L'espace qui l'accueille n'a rien à voir avec ce qu'il avait
imaginé. On lui avait parlé d'un territoire pratiquement illimité
et, à tout hasard, il s'était muni d'un kit de survie. Mais
maintenant il bouge la tête pour éclairer un espace fermé, sombre,
en forme d'armoire. Avec la discipline apprise au cours de multiples
thérapies, il évite d'en tirer des conclusions. Il sait qu'il ne
doit pas se précipiter et il se raccroche à la possibilité de
trouver, au-delà de cette claustrophobie initiale, d'autres espaces.
Pour se donner une plus grande facilité de mouvements, il pose le
sac à dos et les cordes. De la pointe du piolet, il éprouve la
consistance des limites qui l'entourent : toc, toc. Ce qu'il
voit – des couches superposées d'obscurité entourant des
silhouettes d'étagères vides et de cintres sans vêtements – ne
le rassure pas. Si cette armoire est l'endroit où il devait trouver
des réponses, pense-t-il, ça se présente mal. Comme chaque fois
qu'il se sent angoissé, il commence à avoir faim. Il tire du sac à
dos deux barres protéinées et les dévore avec l'avidité d'un
naufragé. Ce qui lui passe par la tête lui plaît aussi peu que ce
qu'il voit. Il ne sait pas ce qu'il s'attendait à trouver mais
l'espoir qui l'a conduit jusqu'ici ne prévoyait pas un meuble vide.

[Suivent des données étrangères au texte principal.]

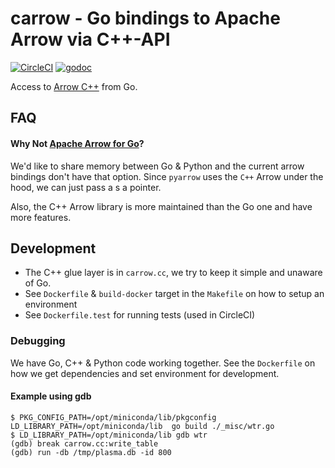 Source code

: # carrow - Go bindings to Apache Arrow via C++-API

[![CircleCI](https://circleci.com/gh/353solutions/carrow.svg?style=svg)](https://circleci.com/gh/353solutions/carrow) [![godoc](https://godoc.org/github.com/353solutions/carrow?status.svg)](https://pkg.go.dev/github.com/353solutions/carrow?tab=doc)

Access to [Arrow C++](https://arrow.apache.org/docs/cpp/) from Go.

## FAQ

#### Why Not [Apache Arrow for Go](https://github.com/apache/arrow/tree/master/go)?

We'd like to share memory between Go & Python and the current arrow bindings
don't have that option. Since `pyarrow` uses the `C++` Arrow under the hood, we
can just pass a s a pointer.

Also, the C++ Arrow library is more maintained than the Go one and have more
features.

## Development

- The C++ glue layer is in `carrow.cc`, we try to keep it simple and unaware of Go.
- See `Dockerfile` & `build-docker` target in the `Makefile` on how to setup an environment
- See `Dockerfile.test` for running tests (used in CircleCI)

### Debugging

We have Go, C++ & Python code working together. See the `Dockerfile` on how we
get dependencies and set environment for development. 

#### Example using gdb

    $ PKG_CONFIG_PATH=/opt/miniconda/lib/pkgconfig LD_LIBRARY_PATH=/opt/miniconda/lib  go build ./_misc/wtr.go
    $ LD_LIBRARY_PATH=/opt/miniconda/lib gdb wtr
    (gdb) break carrow.cc:write_table
    (gdb) run -db /tmp/plasma.db -id 800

Sans effort, il reconnaît les symptômes de la déception. Il
éprouve la tentation de tirer une fusée pour voir si, vers le haut,
il y a autre chose que cet espace qui, de plus, lui donne
l'impression de rétrécir. Ce n'est qu'une impression mais cela lui
suffit pour comprendre que, bien qu'il se souvienne qu'il est venu
chercher des réponses, il ne sait plus à quelles questions elles
correspondent. Quand, sur un ton aseptique et paternaliste, on lui
parlait du concept "à l'intérieur de toi", il n'avait
jamais imaginé un espace de ce genre. Maintenant il se rend compte
de son erreur quand il avait cru que tout serait vaste, étendu,
incommensurable. Que tout soit aussi sombre et insignifiant est
peut-être une réponse en soi, suppute-t-il. Si, quand il n'avait
pas encore entrepris ce voyage, il n'était pas disposé à admettre
certaines choses, maintenant non plus. C'est pourquoi, sous l'effet
dynamisant des protéines de la barre, il se lève et commence à
frapper violemment contre le fond de l'armoire. Outre la rage, les
coups de piolet lui transmettent des motivations plus intimes. Peu à
peu, il réussit à ouvrir une brèche et il aperçoit, de l'autre
côté, le monde de toujours. Encouragé, il continue à frapper. La
fièvre perceptrice des policiers en train de mettre des
contraventions lui fait éprouver une certaine tendresse et la mer,
saturée de surfeurs et de jet skis, lui transmet une vitalité aussi
réconfortante que l'odeur, mélange de sel, de sardines carbonisées
et de crème solaire. Quand il parvient à agrandir suffisamment le
trou pour sortir de lui-même, il se met à courir comme s'il fuyait
un incendie, sans se préoccuper du sac à dos, des cordes, de la
machette, du piolet et des questions sans réponse qu'il laisse
derrière lui."
Je
ne peux terminer ce petit billet sans évoquer le traducteur, Edmond Raillard ! Il se trouve qu'il a été mon professeur à l'université il y
a........ pfffff...... vingt-huit ans déjà ! Quel plaisir de
le retrouver et de constater qu'il a mis à profit toutes ces années
pour construire une belle œuvre de traducteur - n'oublions jamais
que les traducteurs sont des auteurs ! - de langue "rare",
le catalan ! Une si belle œuvre qu'il a même déjà été
récompensé pour elle, puisqu'il a reçu en 2013 le Grand Prix de
Traduction de la Société des Gens De Lettres (SGDL).
"La
bicyclette statique" de Sergi Pàmies, traduction du Catalan par
Edmond Raillard, Ed. Jacqueline Chambon, 2011, 112p.